Years ago, when I started writing fiction, one of my best writer pals lived close by.  We had been in a writer’s group together and were both writing mysteries.  She was older than me, a charming person, outgoing, helpful, and fun.  We talked on the phone almost every day.  During those self-doubting times she buoyed me, kept me going.  When she got a contract for her first mystery with an editor I had met at a writer’s conference, she urged me to send my novel to him.  At this point I was working with my second agent at a New York firm.  They had been sending the book out, looking for a paperback deal.  A mass market deal in those days was much more lucrative than a hardcover deal.  When I asked them to send the book to this press that published hardcover originals, they demurred.  I took the book back and sold it to them myself.  Book sold, author published.  All good, right?

Unfortunately relations between the editor and my friend soon soured.  She complained about him, a lot.  I attended my first mystery convention with my friend after her book came out but before mine had.  We got buttons made that said “[the editor] abuses me,” and laughed our heads off.  But later when her problems with the editor got so bad she wouldn’t fulfill her contract for a fourth book, it wasn’t so funny.  I had to deal with the editor too, and at that time he was perfectly pleasant.  But I listened to her, believed what she said about him.  I got a new agent and told her I didn’t want to publish at the editor’s house any more.  If those things about him were true, well, I’d just take my ball and go home.

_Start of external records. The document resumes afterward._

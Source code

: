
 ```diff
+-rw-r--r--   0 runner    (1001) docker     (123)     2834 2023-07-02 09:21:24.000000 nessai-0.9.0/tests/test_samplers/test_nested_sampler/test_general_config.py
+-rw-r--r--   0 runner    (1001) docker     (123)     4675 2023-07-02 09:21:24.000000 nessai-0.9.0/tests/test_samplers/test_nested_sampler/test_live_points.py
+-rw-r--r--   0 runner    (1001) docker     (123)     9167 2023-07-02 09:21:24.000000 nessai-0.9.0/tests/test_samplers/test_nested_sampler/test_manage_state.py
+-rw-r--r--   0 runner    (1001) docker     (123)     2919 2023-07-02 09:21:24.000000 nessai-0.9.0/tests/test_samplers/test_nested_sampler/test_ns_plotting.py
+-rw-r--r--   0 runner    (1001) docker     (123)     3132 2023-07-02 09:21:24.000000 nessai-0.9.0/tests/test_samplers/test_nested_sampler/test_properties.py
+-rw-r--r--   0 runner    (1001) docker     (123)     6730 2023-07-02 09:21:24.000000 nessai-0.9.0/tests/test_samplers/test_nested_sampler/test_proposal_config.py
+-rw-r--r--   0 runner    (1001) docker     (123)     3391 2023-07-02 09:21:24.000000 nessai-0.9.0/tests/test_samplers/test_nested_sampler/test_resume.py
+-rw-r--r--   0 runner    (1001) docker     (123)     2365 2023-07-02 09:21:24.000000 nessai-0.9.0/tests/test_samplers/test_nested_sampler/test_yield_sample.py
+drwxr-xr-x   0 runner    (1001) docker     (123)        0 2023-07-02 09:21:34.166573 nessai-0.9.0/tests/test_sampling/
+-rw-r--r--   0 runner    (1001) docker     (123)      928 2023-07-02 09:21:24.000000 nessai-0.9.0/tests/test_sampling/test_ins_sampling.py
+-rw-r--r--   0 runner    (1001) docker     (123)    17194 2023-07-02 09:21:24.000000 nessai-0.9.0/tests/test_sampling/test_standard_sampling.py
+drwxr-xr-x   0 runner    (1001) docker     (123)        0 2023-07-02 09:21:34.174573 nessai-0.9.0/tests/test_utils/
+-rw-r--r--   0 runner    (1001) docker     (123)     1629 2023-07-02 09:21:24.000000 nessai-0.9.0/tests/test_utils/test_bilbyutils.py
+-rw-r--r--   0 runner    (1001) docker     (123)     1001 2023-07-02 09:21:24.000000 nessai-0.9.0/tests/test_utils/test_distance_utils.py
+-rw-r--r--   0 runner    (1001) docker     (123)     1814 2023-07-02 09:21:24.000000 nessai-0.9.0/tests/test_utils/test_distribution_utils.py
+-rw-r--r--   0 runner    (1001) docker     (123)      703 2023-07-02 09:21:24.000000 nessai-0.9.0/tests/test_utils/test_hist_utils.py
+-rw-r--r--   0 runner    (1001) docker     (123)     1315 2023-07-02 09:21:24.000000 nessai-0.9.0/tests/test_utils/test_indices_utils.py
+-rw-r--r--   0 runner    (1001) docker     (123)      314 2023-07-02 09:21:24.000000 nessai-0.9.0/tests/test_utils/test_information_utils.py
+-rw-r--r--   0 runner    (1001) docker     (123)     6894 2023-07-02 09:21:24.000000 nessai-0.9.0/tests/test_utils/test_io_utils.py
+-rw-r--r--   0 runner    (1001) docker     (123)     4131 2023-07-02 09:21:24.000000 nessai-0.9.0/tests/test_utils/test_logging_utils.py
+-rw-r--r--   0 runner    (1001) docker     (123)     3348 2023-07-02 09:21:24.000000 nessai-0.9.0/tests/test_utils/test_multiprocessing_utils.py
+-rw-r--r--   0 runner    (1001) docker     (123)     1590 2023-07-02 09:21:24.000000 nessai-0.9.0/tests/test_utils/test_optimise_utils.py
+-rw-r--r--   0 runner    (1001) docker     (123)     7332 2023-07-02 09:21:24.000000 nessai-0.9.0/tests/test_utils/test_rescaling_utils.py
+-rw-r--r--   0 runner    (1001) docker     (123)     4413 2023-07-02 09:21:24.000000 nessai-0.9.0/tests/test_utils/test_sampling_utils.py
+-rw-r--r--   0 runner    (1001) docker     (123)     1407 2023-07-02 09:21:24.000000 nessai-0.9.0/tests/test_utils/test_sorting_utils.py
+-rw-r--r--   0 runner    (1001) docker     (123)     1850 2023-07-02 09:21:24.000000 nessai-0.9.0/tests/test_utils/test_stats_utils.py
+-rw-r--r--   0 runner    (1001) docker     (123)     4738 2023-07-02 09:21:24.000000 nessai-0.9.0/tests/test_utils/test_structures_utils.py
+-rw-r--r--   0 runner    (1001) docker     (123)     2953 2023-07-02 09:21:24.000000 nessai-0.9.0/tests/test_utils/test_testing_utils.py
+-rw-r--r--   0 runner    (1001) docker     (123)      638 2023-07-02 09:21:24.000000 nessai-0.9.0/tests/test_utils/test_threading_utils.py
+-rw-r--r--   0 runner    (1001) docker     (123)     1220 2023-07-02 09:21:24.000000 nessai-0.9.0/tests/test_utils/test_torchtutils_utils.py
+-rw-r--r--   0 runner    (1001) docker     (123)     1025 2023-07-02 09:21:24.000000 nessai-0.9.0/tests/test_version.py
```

Four long years passed while my new agent tried to place my series somewhere else.  My second book, Painted Truth, had been highly praised but without another book right away, my career died on the vine.  Eventually I sucked it up and got back in with the editor’s publishing house.  My third and fourth books in the series were published by them.  Along the way I discovered first-hand about those problems with the editor.  We had our personality clashes and communication issues that would have surfaced sooner or later.  But if I hadn’t taken my friend’s opinions to heart when I didn’t have problems of my own, I would not have wasted those four years chasing rainbows.  By making her issues my issues I shot my career in the foot.

Your writing career is your own.  Yes, people can help you, but they can also hinder you.  Your books, unless you have a co-writer (my condolences if you do), are yours and yours alone.  Do what's in your own best interest as long as it doesn’t hurt anyone.  The business of publishing is mercurial.  One day you’re hot, the next day you’re leftovers.  You have to keep reinventing yourself, keep learning, stay up on the latest.  Publishing is changing at a rapid pace.  Hell, I’m on Twitter just so I won’t get left behind.  Many writer friends of mine won’t even discuss “the twitter.”

My friend no longer publishes fiction.  Whether she writes at all, I don’t know.  She left that editor’s house for a larger one and a huge stand-alone deal.  It was going to be epic.  But she never finished that big book, never published the fourth book in her original contract.  People still ask me about her but we don’t talk any more.  I moved away and moved on, learned from my mistakes (I hope), wrote another series at another house, and now have my own small press.  When I told an acquaintance that I was publishing my new thriller, Jump Cut, with my small press, she asked: “So that’s self-publishing?”  Yes, I answered, more or less.  One thing I’ve learned from my mistakes: leave your ego at the door, as long as your book gets out there into the big, bad world and finds readers.  That’s what it’s all about.

1 comment:

  1. Thanks for letting me get that rant out, David! I appreciate the opportunity to be here at the Quivering Pen!